**Stored data:**
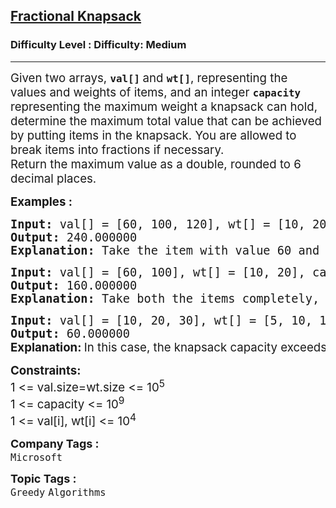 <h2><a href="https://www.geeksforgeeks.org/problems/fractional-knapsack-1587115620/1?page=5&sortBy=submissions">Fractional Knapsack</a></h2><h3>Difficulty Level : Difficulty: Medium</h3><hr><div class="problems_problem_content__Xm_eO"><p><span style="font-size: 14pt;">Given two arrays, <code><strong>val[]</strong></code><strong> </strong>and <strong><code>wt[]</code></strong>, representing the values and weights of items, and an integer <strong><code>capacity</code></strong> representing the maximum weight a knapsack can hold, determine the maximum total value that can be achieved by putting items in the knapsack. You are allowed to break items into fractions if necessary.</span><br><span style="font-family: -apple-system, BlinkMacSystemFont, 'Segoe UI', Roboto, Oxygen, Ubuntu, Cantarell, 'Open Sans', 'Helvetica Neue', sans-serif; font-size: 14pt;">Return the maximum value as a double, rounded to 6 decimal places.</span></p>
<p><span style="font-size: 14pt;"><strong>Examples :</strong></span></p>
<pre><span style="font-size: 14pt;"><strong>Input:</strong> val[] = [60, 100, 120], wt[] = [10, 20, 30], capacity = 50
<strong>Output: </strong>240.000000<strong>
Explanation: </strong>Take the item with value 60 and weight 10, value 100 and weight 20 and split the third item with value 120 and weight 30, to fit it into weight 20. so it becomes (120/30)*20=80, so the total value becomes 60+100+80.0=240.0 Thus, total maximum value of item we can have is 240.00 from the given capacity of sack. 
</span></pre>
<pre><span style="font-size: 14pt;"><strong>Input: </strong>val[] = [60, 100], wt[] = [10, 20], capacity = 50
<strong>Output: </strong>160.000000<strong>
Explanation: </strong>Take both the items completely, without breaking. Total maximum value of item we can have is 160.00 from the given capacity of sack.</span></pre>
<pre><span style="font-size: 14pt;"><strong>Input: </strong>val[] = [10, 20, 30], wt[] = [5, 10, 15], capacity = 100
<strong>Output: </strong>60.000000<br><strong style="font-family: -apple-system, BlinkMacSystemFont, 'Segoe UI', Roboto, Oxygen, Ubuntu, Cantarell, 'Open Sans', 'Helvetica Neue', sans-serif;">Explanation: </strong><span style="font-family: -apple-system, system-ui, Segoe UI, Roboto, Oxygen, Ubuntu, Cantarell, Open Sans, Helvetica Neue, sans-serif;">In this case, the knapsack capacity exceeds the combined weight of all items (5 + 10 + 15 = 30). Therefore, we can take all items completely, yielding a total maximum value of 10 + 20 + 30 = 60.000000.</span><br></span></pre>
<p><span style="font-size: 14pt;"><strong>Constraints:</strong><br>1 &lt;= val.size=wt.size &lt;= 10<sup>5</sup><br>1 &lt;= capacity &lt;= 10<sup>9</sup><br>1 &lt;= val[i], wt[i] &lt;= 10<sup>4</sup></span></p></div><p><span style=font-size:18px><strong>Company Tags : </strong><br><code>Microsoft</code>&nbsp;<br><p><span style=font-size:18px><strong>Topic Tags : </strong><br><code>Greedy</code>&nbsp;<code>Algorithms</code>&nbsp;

**What needs to be done:** Filter the entries down to the lines containing "Output". Copy each of those lines.

**Exercise response:**
<strong>Output: </strong>240.000000<strong>
<strong>Output: </strong>160.000000<strong>
<strong>Output: </strong>60.000000<br><strong style="font-family: -apple-system, BlinkMacSystemFont, 'Segoe UI', Roboto, Oxygen, Ubuntu, Cantarell, 'Open Sans', 'Helvetica Neue', sans-serif;">Explanation: </strong><span style="font-family: -apple-system, system-ui, Segoe UI, Roboto, Oxygen, Ubuntu, Cantarell, Open Sans, Helvetica Neue, sans-serif;">In this case, the knapsack capacity exceeds the combined weight of all items (5 + 10 + 15 = 30). Therefore, we can take all items completely, yielding a total maximum value of 10 + 20 + 30 = 60.000000.</span><br></span></pre>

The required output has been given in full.